---------- Information ----------
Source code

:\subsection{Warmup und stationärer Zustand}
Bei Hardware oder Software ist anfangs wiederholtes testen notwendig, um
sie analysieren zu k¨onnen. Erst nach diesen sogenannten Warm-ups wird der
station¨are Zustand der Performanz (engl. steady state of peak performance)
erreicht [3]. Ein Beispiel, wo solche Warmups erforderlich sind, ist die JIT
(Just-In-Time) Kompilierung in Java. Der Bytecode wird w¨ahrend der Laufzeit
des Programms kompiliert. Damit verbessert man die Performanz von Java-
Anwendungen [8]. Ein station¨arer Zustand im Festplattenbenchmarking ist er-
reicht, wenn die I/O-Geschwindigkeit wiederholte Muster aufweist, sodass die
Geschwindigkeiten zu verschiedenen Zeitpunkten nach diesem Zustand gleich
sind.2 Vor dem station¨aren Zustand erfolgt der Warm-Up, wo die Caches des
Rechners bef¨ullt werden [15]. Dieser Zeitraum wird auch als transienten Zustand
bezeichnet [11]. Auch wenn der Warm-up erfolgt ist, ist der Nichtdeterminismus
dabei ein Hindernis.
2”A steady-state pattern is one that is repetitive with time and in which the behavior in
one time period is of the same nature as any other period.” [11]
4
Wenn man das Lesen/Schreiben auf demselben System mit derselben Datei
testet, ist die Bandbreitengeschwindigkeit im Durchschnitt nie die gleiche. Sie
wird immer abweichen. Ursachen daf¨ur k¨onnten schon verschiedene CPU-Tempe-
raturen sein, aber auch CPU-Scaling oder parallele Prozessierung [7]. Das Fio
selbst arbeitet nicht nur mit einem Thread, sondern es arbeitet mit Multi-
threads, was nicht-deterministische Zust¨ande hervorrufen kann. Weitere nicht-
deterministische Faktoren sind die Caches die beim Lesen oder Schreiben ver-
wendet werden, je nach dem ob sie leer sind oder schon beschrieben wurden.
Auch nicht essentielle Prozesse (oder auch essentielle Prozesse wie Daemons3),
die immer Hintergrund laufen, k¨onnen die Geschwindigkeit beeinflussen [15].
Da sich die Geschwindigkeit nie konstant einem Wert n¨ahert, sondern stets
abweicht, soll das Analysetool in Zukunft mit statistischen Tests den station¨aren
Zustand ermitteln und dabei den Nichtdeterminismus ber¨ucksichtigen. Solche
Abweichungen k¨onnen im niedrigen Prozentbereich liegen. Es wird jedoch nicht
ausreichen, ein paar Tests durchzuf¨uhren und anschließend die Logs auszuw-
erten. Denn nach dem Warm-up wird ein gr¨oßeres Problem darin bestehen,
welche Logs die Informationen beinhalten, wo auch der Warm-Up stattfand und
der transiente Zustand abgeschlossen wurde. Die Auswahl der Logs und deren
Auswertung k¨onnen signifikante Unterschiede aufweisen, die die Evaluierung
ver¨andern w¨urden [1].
----------
*What you should do*:
From the line that has "reicht, wenn die" through the line that has "erten. Denn nach", copy every line exactly as it appears above, and leave out all others.

*Answer space*:
reicht, wenn die I/O-Geschwindigkeit wiederholte Muster aufweist, sodass die
Geschwindigkeiten zu verschiedenen Zeitpunkten nach diesem Zustand gleich
sind.2 Vor dem station¨aren Zustand erfolgt der Warm-Up, wo die Caches des
Rechners bef¨ullt werden [15]. Dieser Zeitraum wird auch als transienten Zustand
bezeichnet [11]. Auch wenn der Warm-up erfolgt ist, ist der Nichtdeterminismus
dabei ein Hindernis.
2”A steady-state pattern is one that is repetitive with time and in which the behavior in
one time period is of the same nature as any other period.” [11]
4
Wenn man das Lesen/Schreiben auf demselben System mit derselben Datei
testet, ist die Bandbreitengeschwindigkeit im Durchschnitt nie die gleiche. Sie
wird immer abweichen. Ursachen daf¨ur k¨onnten schon verschiedene CPU-Tempe-
raturen sein, aber auch CPU-Scaling oder parallele Prozessierung [7]. Das Fio
selbst arbeitet nicht nur mit einem Thread, sondern es arbeitet mit Multi-
threads, was nicht-deterministische Zust¨ande hervorrufen kann. Weitere nicht-
deterministische Faktoren sind die Caches die beim Lesen oder Schreiben ver-
wendet werden, je nach dem ob sie leer sind oder schon beschrieben wurden.
Auch nicht essentielle Prozesse (oder auch essentielle Prozesse wie Daemons3),
die immer Hintergrund laufen, k¨onnen die Geschwindigkeit beeinflussen [15].
Da sich die Geschwindigkeit nie konstant einem Wert n¨ahert, sondern stets
abweicht, soll das Analysetool in Zukunft mit statistischen Tests den station¨aren
Zustand ermitteln und dabei den Nichtdeterminismus ber¨ucksichtigen. Solche
Abweichungen k¨onnen im niedrigen Prozentbereich liegen. Es wird jedoch nicht
ausreichen, ein paar Tests durchzuf¨uhren und anschließend die Logs auszuw-
erten. Denn nach dem Warm-up wird ein gr¨oßeres Problem darin bestehen,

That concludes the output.